Sure, The Tibetan is jig rten pai lha (pronounced jig ten pi lha). Jig ten is the word for the world of ordinary experience. And it literally means the container for everything that can be desttroyed, which is a great way to refer to the universe. But what does that mean? Well everything is destroyed by impermanance, and so when it says "the ordinary gods," you'll see this almost always translated as "worldly gods." But again, I just didn't like that in terms of the English. It's standard Buddhist Enlgish, but I'm very tired of Buddhist English and am trying to put it into English English, So that's why I chose the word "ordinary" because these people or these gods have not stepped out of reactive patterns. They're caught up in them in exactly the same way that we are.
Robert: In Buddhism or in the Tibetan text are they actually using the word "gods"?
And again one can look at this in different terms--different ways of interpretation. So to respond to Michelle, the Buddhist role is beating up on the Hindus so they regard Brahma and Vishnu, Indra etc as wordly gods. Indra lives in the heaven with the 33 levels, or the 33-level palace--or whatever it is--and thinks he's lord of the universe. But actually he's just got a hell of a lot of good karma and it's going to last him for a few billion eons. But then he'll be back in the hell realms like the rest of us. And I think it's in the Surangama Sutra--there's a categorization of various forms of meditation and fixations, and the corresponding god realm that you'll be born in. So if you have this kind of fixation you'll become a god who thinks he's the creator of the universe. And if you get this one you'll become a god who thinks he's this, and so forth. And he goes through all of the various notions of deity and tracks them down to coming down from very particular meditation fixations. It's kind of interesting that way--devastating to all the other religions, but that's another matter.
And he definitely uses the word "gods" as something that we regard as higher or superior and has some kind of power to intervene in this. The way that my colleague Michael Conklin and I and a lot of other people now approach this is--well, what are the gods in our society? Well, what are the gods? Beauty, money, thinness, fame. And if you look at Greek mythology, that's exactly who their gods were. Well, there was Aphrodite, beauty, and there was war and some people regard war as a god--Ares that's the Roman name. Mars--Mars is Roman, Ares is the Greek, and so forth.
A mythology consists of the anthropomorphization of our own obsessions. And then it becomes a whole pantheon etc. etc. But that's what our gods are: money, power and so forth. And health is another one. I'm going to be perfectly healthy. A friend of mine who used to counsel people with AIDS--all of these people living such pure lives and in the end they're going to find themselves dying of absolutely nothing.

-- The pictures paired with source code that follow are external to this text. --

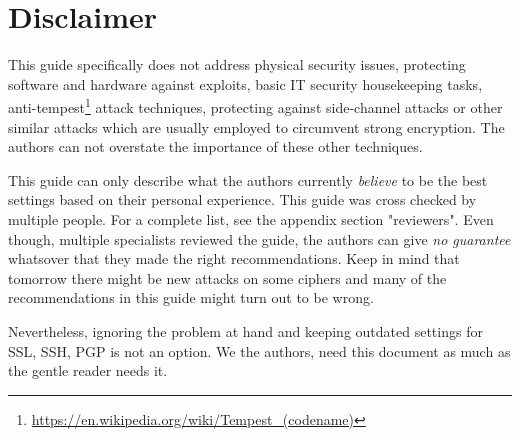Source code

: \section{Disclaimer}
This guide specifically does not address physical security issues, protecting software and hardware against exploits, basic IT security housekeeping tasks, anti-tempest\footnote{\url{https://en.wikipedia.org/wiki/Tempest\_(codename)}} attack techniques, protecting against side-channel attacks or other similar attacks which are usually employed to circumvent strong encryption. The authors can not overstate the importance of these other techniques. 

This guide can only describe what the authors currently \emph{believe} to be the best settings based on their personal experience. This guide was cross checked by multiple people. For a complete list, see the appendix section "reviewers". Even though, multiple specialists reviewed the guide, the authors can give \emph{no guarantee} whatsover that they made the right recommendations. Keep in mind that tomorrow there might be new attacks on some ciphers and many of the recommendations in this guide might turn out to be wrong.



Nevertheless, ignoring the problem at hand and keeping outdated settings for SSL, SSH, PGP is not an option. We the authors, need this document as much as the gentle reader needs it.


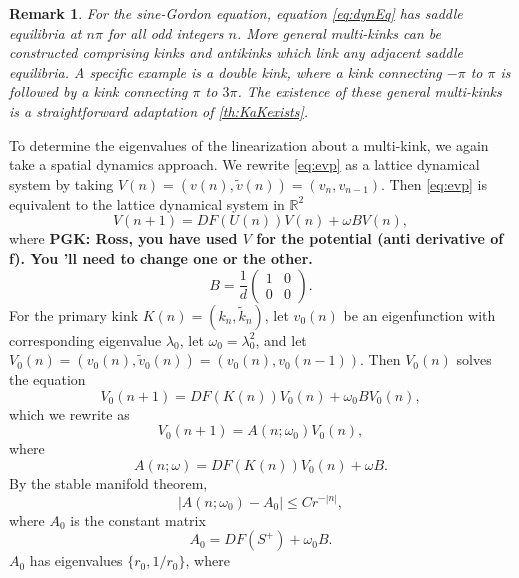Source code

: \documentclass[12pt,reqno]{amsart}
\def\R{{\mathbb R}}
\newtheorem{remark}{Remark}
\begin{document}
\begin{remark}\label{rem:SGmulitkinks}
For the sine-Gordon equation, equation \cref{eq:dynEq} has saddle equilibria at $n \pi$ for all odd integers $n$. More general multi-kinks can be constructed comprising kinks and antikinks which link any adjacent saddle equilibria. A specific example is a double kink, where a kink  connecting $-\pi$ to $\pi$ is followed by a kink connecting $\pi$ to $3 \pi$. The existence of these general multi-kinks is a straightforward adaptation of \cref{th:KaKexists}.
\end{remark}

To determine the eigenvalues of the linearization about a multi-kink, we again take a spatial dynamics approach. We rewrite \cref{eq:evp} as a lattice dynamical system by taking $V(n) = (v(n), \tilde{v}(n)) = (v_n, v_{n-1})$. Then \cref{eq:evp} is equivalent to the lattice dynamical system in $\R^2$
\begin{equation}\label{eq:EVPdyneq}
V(n+1) = D F( U(n) )V(n) + \omega B V(n),
\end{equation}
where
{\bf PGK: Ross, you have used $V$ for the potential (anti
derivative of f). You 'll need to change one or the other.}
\[
B = \frac{1}{d}
\begin{pmatrix}1 & 0 \\ 0 & 0
\end{pmatrix}.
\] 
For the primary kink $K(n) = (k_n, \tilde{k}_n)$, let $v_0(n)$ be an eigenfunction with corresponding eigenvalue $\lambda_0$, let $\omega_0 = \lambda_0^2$, and let $V_0(n) = (v_0(n), \tilde{v}_0(n)) = (v_0(n), v_0(n-1))$. Then $V_0(n)$ solves the equation
\begin{equation}\label{eq:V0eq}
V_0(n+1) = D F( K(n) )V_0(n) + \omega_0 B V_0(n),
\end{equation}
which we rewrite as
\begin{equation}\label{eq:V0Aeq}
	V_0(n+1) = A(n; \omega_0) V_0(n),
\end{equation}
where
\begin{equation}\label{eq:Aomegaeq}
	A(n; \omega) = D F( K(n) )V_0(n) + \omega B.
\end{equation}
By the stable manifold theorem, 
\begin{equation}\label{eq:A0decay}
	|A(n; \omega_0) - A_0| \leq C r^{-|n|},
\end{equation}
where $A_0$ is the constant matrix
\begin{equation}
	A_0 = DF(S^+) + \omega_0 B.
\end{equation}
$A_0$ has eigenvalues $\{ r_0, 1/r_0 \}$, where
\end{document}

And when it says "go for refuge" this means where do we go for security? And absolutely in our society people go for security in money. And they think that's where they're going to find security and happiness and fulfilment and it's a bit of a shock that they don't.
In my work in HBO one person left while I was coaching her. And there's a good possibility another person is. So I'm going to have an interesting reputation there. And the reason is, through our interaction they came to, or they're coming to realise that the job they have isn't the sum total of who they want to be. But in the institutional setting, that's exactly what you're trying to sell the person--this job is you. And people are chained into an organization, but it isn't. And one of the things I've found consistently with meditation practice is that after oh about somewhere around 9 months of a consistent mediation practice --sometimes it's a bit longer, sometimes it's two or three years, but it usually begin at around 9 months. People start letting go of their identification of themselves with their job. They still will do their work competently but their job is no longer what they are. And that's a very, very important transition, because it's stopping taking refuge in work, which is exactly what a lot of people do.